The social sciences frequently attempt to codify underlying characteristics of individuals and groups (frequently for the purpose of quantitative analysis). This general ontology, and I suspect the pressures of the tenure track, results in a temptation to create a state/trait of a group, invent a scale that measures it and publish all over the place. This subsequently has lead to a, what at times seems superfluous, number of qualities that a group might possess. Do we really need a Bonding Scale, a Community Bonding Scale and a Group Cohesion Scale?

Stepping off my soapbox for a moment, this project attempts to answer a question of theoretical simplification: “Can the observed behavior of groups be simulated using a minimum number of rules and attributes?” I define the observed qualities of a group as the computable properties of a
graph that represents a social network using individuals as nodes and relationships as edges.
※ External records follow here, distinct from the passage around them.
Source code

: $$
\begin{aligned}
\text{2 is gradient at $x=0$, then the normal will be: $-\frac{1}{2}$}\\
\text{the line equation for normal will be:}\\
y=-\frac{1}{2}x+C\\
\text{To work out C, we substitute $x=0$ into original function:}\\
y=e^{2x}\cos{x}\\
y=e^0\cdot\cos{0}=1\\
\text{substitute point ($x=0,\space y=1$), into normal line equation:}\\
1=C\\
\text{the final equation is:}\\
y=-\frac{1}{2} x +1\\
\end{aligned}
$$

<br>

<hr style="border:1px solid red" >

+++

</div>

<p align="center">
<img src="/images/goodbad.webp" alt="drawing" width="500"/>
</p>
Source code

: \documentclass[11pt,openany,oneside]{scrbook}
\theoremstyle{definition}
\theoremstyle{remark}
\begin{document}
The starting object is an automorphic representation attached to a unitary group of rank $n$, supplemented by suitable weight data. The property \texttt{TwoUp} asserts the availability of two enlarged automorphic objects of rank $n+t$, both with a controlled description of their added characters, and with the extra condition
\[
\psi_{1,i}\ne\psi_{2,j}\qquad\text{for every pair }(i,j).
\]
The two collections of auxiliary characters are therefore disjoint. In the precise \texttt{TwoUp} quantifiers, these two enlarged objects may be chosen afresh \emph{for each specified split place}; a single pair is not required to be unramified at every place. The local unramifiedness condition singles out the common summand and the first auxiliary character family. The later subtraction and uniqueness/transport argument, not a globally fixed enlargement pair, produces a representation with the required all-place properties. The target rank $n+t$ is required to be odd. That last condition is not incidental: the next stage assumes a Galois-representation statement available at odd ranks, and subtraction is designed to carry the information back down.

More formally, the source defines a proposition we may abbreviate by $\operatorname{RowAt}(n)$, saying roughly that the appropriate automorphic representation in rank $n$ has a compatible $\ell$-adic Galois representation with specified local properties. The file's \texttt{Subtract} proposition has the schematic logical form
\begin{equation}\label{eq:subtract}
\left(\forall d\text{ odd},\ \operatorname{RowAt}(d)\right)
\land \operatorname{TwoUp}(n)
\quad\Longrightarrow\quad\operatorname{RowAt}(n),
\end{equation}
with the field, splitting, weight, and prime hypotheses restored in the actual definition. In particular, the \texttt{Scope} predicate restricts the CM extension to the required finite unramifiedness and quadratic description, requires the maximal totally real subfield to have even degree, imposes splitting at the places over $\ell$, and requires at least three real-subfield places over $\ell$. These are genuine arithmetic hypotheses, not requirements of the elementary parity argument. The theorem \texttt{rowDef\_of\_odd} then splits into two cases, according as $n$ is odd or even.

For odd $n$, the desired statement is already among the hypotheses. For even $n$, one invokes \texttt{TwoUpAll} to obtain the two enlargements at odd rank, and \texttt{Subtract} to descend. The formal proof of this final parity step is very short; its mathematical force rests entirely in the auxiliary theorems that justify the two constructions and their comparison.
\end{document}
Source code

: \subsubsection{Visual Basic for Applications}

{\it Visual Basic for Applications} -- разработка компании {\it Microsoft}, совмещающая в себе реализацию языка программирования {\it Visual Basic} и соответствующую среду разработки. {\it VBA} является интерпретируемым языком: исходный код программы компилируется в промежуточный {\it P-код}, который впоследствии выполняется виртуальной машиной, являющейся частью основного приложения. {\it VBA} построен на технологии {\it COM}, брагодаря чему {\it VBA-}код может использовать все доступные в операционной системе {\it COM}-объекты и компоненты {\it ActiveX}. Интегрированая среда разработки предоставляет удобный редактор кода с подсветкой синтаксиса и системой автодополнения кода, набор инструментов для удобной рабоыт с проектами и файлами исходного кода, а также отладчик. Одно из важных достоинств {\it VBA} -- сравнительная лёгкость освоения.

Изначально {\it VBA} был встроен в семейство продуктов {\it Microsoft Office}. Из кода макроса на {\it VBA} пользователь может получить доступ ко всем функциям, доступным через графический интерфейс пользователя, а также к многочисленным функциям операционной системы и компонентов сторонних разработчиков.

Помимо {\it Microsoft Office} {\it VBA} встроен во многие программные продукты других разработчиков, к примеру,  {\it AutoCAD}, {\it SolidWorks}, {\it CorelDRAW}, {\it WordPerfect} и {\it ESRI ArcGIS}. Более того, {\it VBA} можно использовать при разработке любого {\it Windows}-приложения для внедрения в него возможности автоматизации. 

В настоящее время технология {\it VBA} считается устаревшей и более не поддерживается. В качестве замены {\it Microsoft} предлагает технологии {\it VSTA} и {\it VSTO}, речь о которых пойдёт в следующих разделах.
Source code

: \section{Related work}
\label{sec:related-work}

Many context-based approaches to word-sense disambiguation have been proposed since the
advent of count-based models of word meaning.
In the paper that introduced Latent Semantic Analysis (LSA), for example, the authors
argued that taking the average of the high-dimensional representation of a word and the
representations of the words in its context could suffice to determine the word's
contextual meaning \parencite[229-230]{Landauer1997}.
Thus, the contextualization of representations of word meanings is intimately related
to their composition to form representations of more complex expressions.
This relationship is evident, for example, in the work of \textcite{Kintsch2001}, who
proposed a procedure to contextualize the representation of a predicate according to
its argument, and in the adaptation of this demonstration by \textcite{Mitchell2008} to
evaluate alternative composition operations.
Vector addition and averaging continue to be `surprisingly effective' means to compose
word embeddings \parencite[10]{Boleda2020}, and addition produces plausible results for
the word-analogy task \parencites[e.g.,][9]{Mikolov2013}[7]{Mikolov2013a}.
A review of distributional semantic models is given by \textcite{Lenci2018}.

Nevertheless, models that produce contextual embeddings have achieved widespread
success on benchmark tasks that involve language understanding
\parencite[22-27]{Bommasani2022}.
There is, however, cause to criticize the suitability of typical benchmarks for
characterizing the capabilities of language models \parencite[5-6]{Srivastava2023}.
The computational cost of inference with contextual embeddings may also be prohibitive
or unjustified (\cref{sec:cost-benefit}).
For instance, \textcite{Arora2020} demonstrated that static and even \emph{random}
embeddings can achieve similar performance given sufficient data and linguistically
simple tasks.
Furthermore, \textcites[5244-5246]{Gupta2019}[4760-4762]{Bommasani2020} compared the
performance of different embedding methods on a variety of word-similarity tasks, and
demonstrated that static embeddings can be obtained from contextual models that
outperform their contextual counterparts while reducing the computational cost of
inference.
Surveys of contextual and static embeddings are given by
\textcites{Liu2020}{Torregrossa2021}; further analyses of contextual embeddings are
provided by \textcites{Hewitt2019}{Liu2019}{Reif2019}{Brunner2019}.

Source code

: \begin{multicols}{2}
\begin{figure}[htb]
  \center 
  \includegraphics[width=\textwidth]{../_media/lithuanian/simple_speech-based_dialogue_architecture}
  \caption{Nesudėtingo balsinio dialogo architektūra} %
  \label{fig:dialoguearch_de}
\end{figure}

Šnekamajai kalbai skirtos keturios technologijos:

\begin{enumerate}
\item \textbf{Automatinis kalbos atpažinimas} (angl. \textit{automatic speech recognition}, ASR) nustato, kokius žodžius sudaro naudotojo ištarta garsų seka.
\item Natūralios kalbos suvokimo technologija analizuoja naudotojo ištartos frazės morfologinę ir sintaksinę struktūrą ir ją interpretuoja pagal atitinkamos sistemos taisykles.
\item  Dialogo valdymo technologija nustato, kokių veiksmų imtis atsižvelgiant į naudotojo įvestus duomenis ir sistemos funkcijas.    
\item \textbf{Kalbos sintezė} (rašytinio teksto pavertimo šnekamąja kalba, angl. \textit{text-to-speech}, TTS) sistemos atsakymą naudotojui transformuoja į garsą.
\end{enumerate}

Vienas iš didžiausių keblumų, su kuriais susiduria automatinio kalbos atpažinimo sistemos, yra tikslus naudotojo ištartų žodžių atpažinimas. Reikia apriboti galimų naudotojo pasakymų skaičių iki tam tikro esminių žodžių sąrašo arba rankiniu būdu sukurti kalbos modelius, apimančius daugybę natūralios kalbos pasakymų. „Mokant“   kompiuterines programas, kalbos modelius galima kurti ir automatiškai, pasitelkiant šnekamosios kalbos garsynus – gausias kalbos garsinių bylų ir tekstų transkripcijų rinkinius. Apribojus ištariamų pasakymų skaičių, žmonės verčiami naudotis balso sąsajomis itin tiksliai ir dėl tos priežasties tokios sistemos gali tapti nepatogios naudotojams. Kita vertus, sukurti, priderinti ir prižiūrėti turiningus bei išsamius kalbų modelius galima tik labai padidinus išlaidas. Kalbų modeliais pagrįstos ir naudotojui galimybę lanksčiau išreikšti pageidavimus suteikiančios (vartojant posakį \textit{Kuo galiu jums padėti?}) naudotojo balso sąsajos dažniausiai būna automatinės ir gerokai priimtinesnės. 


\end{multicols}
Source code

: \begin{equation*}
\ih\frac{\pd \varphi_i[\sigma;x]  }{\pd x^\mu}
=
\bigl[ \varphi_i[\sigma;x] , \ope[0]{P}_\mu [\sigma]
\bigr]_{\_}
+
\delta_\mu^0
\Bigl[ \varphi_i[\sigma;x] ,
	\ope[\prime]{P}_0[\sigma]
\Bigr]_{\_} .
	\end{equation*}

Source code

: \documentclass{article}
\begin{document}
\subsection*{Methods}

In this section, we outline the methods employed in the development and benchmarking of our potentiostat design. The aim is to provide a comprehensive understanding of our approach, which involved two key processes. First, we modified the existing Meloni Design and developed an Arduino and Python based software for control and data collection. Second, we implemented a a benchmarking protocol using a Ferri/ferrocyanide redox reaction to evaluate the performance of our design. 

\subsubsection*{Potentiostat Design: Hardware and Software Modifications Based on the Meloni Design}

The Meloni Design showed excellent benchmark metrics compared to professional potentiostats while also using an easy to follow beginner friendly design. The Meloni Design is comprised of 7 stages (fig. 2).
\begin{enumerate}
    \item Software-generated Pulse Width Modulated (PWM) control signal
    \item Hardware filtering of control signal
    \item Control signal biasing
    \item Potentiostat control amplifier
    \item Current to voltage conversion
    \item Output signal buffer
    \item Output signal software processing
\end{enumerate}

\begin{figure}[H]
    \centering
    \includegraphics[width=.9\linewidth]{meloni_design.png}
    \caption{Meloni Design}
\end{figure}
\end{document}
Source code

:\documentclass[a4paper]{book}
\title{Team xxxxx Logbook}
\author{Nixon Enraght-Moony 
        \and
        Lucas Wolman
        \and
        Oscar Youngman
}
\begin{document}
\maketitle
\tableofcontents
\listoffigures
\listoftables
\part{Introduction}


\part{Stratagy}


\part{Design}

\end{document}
For example an observable property might be the average number of outgoing edges from an individual. As a result of the desire for simplistic rules, the goal of matching complex real world structures and the nature of the statistics associated with a graph representation the edge should be considered the unit of analysis for the simulation.

The current version of the simulation uses three rules to model the relationships between individuals. I suggest that there should be a deterministic rule that creates edges C(), a deterministic rule that destroys edges D() and a rule that introduces random behavior R(). Though the exact details of the functions are not mandated in this general understanding for modeling purposes they should be thought of as translating some number into a relative strength of the edge. Modeling the existence of an edge involves summing the values of the three functions, if the value is greater than zero then an edge is said to exist.

Implementation of the functions currently implements the random function as a simple probability using the computers provided random function and the creation/destruction functions as polynomials. The construction function C(X) takes as its input X=number of mutual friends between the current node and the destination node. The random function R(X) takes as its input X=desired probability an edge will spontaneously occur in one timestep. The destruction function D(X) takes as its input X=number of edges of the current node. The actual operations of each function are dynamically constructed based on inputs to the simulation. This implies there are infinite instantiations of the simulation based on different polynomial equations for these two functions. Each instantiation will have a unique set of physical properties associated with the state that the nodes arrive in. Empirically the simulation seems to reach a relatively stable state after approximately thirty considerations of every possible edge. I think of the simulation itself then as a function S(R(), C(), D()) that results in the values associated with the stabilized model.

The graph below is the thirtieth time step, after the network has stabilized, based on S (R() , C(), D() ) where R(2/25), C(X) = 1X^1, and D(X) = -.5X^1 + 45 X^0.

The above graph clearly has condensed into observable clusters or groups. Qualitatively, I consider social networks to be a little more connected. A second example shows the ability to dynamically alter the models parameters in order to create a slightly more realistic looking graph.

The graph below is the thirtieth time step, after the network has stabilized, based on S (R() , C(), D() ) where R(2/25), C(X) = .2X^2, and D(X) = -.5X^3 + 45 X^0.

These representations of simulated social networks as graphs show that qualitatively the simulation can produce relationships that appear to mimic actual social networks using very simple rules. More importantly, as a proof of concept, they demonstrate that the simulation can be thought of as a function that accepts rules in the forms of functions and then generatively creates a simulated social network. Ideally this model, as a function, could then be optimized to map as closely as possible to actual social networks. This project can be considered a prelude for identifying generative functions that describe social groups.


1 comment:

  1. this is yet another think to read-- But Kleinberg and Easley from Cornell have a new book coming out based around the issues they address in their networks class. has several sections that will be of interest to you.